Wawrinka Beats Federer – Not a One and Done

Stanislas Wawrinka

Winning a big one is hard, but consistency and greatness is even more difficult. The Monte Carlo Masters isn’t a Grand Slam, but it’s an indication that Stansilas Wawrinka might be here for more than just a short period of dominance, as he walked all over Roger Federer to win his first ATP 1000 tournament.

This has happened to Federer too many times recently: Great in the first set but suddenly misfiring in the second and third, and losing tiebreaks at an alarming rate, something he used to be the king of. Maybe losing to his countrymate and his “heir” isn’t as bad as losing to Rafael Nadal and Novak Djokovic (who Federer beat in the previous round), but it still shows that a player hungry for another major title before he calls it quits is missing too many things for anyone to consider him as a favorite.

Monte Carlo has always been troubling for Federer, the only Masters title he has yet to win. Wawrinka made it a nightmare still. He beat Federer after 11 consecutive losses, as he has gotten rid of negative streaks against Djokovic and Nadal a few months ago in Melbourne. He is 6-0 this season against  top-10 players and it’s probably his aggression and focus in key sets that’s the big difference compared to the past, when he was simply talented but not a true winner just yet.
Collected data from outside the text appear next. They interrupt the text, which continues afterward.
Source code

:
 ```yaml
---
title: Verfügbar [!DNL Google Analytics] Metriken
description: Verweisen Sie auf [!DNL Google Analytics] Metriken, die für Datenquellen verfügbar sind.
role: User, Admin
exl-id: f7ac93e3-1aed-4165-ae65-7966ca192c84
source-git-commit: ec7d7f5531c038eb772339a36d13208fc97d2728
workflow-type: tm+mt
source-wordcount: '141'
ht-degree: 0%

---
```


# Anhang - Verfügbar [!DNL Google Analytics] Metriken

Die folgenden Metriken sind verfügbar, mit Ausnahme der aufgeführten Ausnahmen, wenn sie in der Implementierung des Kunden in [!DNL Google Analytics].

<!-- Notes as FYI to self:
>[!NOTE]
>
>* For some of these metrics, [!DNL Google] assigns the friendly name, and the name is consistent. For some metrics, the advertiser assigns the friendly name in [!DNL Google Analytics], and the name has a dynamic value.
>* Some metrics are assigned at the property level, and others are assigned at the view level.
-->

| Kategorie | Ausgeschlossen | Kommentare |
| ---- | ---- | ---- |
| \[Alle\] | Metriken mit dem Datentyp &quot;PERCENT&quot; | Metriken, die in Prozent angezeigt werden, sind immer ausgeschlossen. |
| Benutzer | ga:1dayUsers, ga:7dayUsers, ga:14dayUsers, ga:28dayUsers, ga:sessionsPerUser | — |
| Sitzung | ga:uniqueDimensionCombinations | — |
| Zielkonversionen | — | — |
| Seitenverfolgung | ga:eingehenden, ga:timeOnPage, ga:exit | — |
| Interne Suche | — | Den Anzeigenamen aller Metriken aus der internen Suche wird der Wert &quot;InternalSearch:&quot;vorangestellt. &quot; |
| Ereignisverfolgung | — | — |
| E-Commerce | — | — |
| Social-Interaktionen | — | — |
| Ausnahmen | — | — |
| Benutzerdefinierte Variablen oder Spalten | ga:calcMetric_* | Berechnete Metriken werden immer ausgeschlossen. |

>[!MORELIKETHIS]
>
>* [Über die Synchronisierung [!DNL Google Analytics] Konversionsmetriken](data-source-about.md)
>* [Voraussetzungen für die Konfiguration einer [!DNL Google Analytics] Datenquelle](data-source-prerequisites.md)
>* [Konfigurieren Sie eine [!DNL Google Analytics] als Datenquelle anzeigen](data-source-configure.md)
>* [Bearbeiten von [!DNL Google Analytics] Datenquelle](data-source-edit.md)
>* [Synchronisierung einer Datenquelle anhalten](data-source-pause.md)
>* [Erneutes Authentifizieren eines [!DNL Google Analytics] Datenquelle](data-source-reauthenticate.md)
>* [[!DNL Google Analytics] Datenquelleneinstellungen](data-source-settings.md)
He made Federer look old and tired. He moved closer to the baseline in the third and final set, winning 13 of 14 points off his first serve. Federer was kept guessing and on his heels, broken in serve twice and eventually broken in fighting spirit as well, realizing it just wasn’t going to happen for him once again in Monaco. So does this mean Wawrinka is a favorite, or one of them at least, to win the French?

Nadal losing in the quarterfinals of Monte Carlo dropped and shuffled the deck. You never know what to expect from the Spaniard these days – focused, aggressive and sometimes brilliant tennis on hard court and especially clay, or flat, weak and uninspiring performances like the one he produced in the loss to David Ferrer, an opponent that hasn’t beaten him in exactly 10 years.

Djokoivc isn’t a threat anymore, but an equal. On clay, Wawrinka has the edge over Federer as well. It’s weird thinking of someone outside the big four heading into a Grand Slam tournament as a favorite. Andy Murray doesn’t count when it’s the Roland Garros, but Djokovic is injured (or saying he is to explain a rough loss to Federer) and Nadal just isn’t as scary anymore. Wawrinka might still be an acquired taste, but it’s becoming less and less of a surprise to see him lifting major trophies.